▶ _What you have to do_: For the entries below, count the lines containing "project" and give only that number.

Stored data:
◆ ◆ ◆

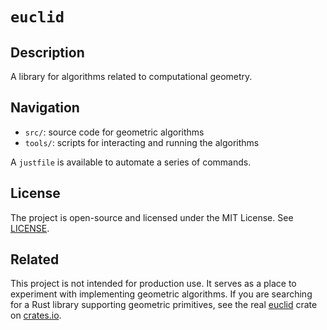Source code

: # `euclid`

## Description

A library for algorithms related to computational geometry.

## Navigation

- `src/`: source code for geometric algorithms
- `tools/`: scripts for interacting and running the algorithms

A `justfile` is available to automate a series of commands.

## License

The project is open-source and licensed under the MIT License. See [LICENSE](./LICENSE).

## Related

This project is not intended for production use. It serves as a place to experiment with implementing geometric algorithms. If you are searching for a Rust library supporting geometric primitives, see the real [euclid](https://crates.io/crates/euclid) crate on [crates.io](https://crates.io).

◆ ◆ ◆

▶ _Task answer_: 2